Look for "mathbf" in every line of the listing. Copy the lines that have it.

→ SUPPLIED MATERIAL
- - -

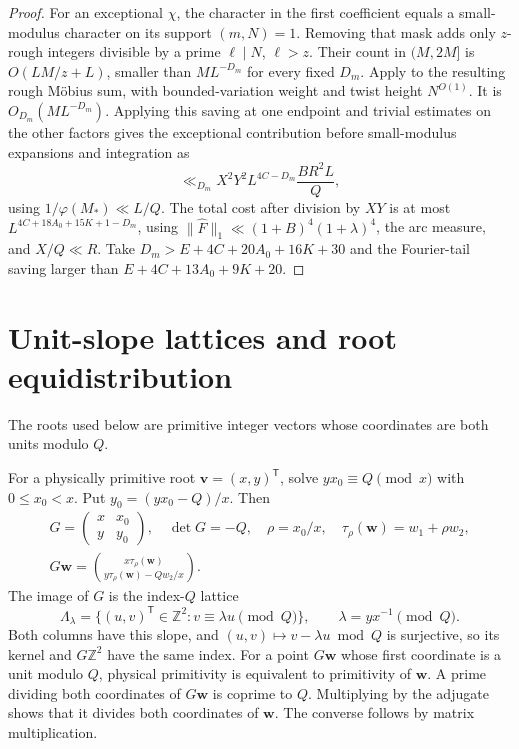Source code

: \documentclass[11pt]{amsart}
\numberwithin{equation}{section}
\theoremstyle{remark}
\begin{document}
\begin{proof}
For an exceptional $\chi$, the character in the first coefficient
equals a small-modulus character on its support $(m,N)=1$. Removing
that mask adds only $z$-rough integers divisible by a prime
$\ell\mid N$, $\ell>z$. Their count in $(M,2M]$ is
$O(LM/z+L)$, smaller than $ML^{-D_m}$ for every fixed $D_m$.
Apply \cite[Proposition~8.1]{Lichtman} to the resulting rough
M\"obius sum, with bounded-variation weight and twist height
$N^{O(1)}$. It is $O_{D_m}(ML^{-D_m})$. Applying this saving at one
endpoint and trivial estimates on the other factors gives the
exceptional contribution before small-modulus expansions and
integration as
\[
 \ll_{D_m} X^2Y^2 L^{4C-D_m}\frac{BR^2 L}{Q},
\]
using $1/\varphi(M_*)\ll L/Q$. The total cost after division by $XY$
is at most $L^{4C+18A_0+15K+1-D_m}$, using
$\|\widehat F\|_1\ll(1+B)^4(1+\lambda)^4$, the arc measure, and
$X/Q\ll R$. Take $D_m>E+4C+20A_0+16K+30$ and the Fourier-tail saving
larger than $E+4C+13A_0+9K+20$.
\end{proof}

\section{Unit-slope lattices and root equidistribution}\label{sec:root-count}

The roots used below are primitive integer vectors whose coordinates
are both units modulo $Q$.

For a physically primitive root $\mathbf v=(x,y)^{\mathsf T}$, solve
$yx_0\equiv Q\pmod{x}$ with $0\leq x_0<x$. Put $y_0=(yx_0-Q)/x$.
Then
\begin{equation}\label{eq:lattice-completion}
\begin{gathered}
 G=\begin{pmatrix}x&x_0\\y&y_0\end{pmatrix},\quad
 \det G=-Q,\quad \rho=x_0/x,\quad
 \tau_\rho(\mathbf w)=w_1+\rho w_2,\\
 G\mathbf w=\binom{x\tau_\rho(\mathbf w)}
                    {y\tau_\rho(\mathbf w)-Qw_2/x}.
\end{gathered}
\end{equation}
The image of $G$ is the index-$Q$ lattice
\[
 \Lambda_\lambda=\{(u,v)^{\mathsf T}\in\mathbb Z^2:
                   v\equiv\lambda u\pmod Q\},
 \qquad \lambda=yx^{-1}\pmod Q .
\]
Both columns have this slope, and $(u,v)\mapsto v-\lambda u\bmod Q$
is surjective, so its kernel and $G\mathbb Z^2$ have the same index.
For a point $G\mathbf w$ whose first coordinate is a unit modulo
$Q$, physical primitivity is equivalent to primitivity of $\mathbf w$.
A prime dividing both coordinates of $G\mathbf w$ is coprime to $Q$.
Multiplying by the adjugate shows that it divides both coordinates
of $\mathbf w$. The converse follows by matrix multiplication.
\end{document}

- - -

→ RESPONSE AREA
For a physically primitive root $\mathbf v=(x,y)^{\mathsf T}$, solve
 \tau_\rho(\mathbf w)=w_1+\rho w_2,\\
 G\mathbf w=\binom{x\tau_\rho(\mathbf w)}
                    {y\tau_\rho(\mathbf w)-Qw_2/x}.
For a point $G\mathbf w$ whose first coordinate is a unit modulo
$Q$, physical primitivity is equivalent to primitivity of $\mathbf w$.
A prime dividing both coordinates of $G\mathbf w$ is coprime to $Q$.
of $\mathbf w$. The converse follows by matrix multiplication.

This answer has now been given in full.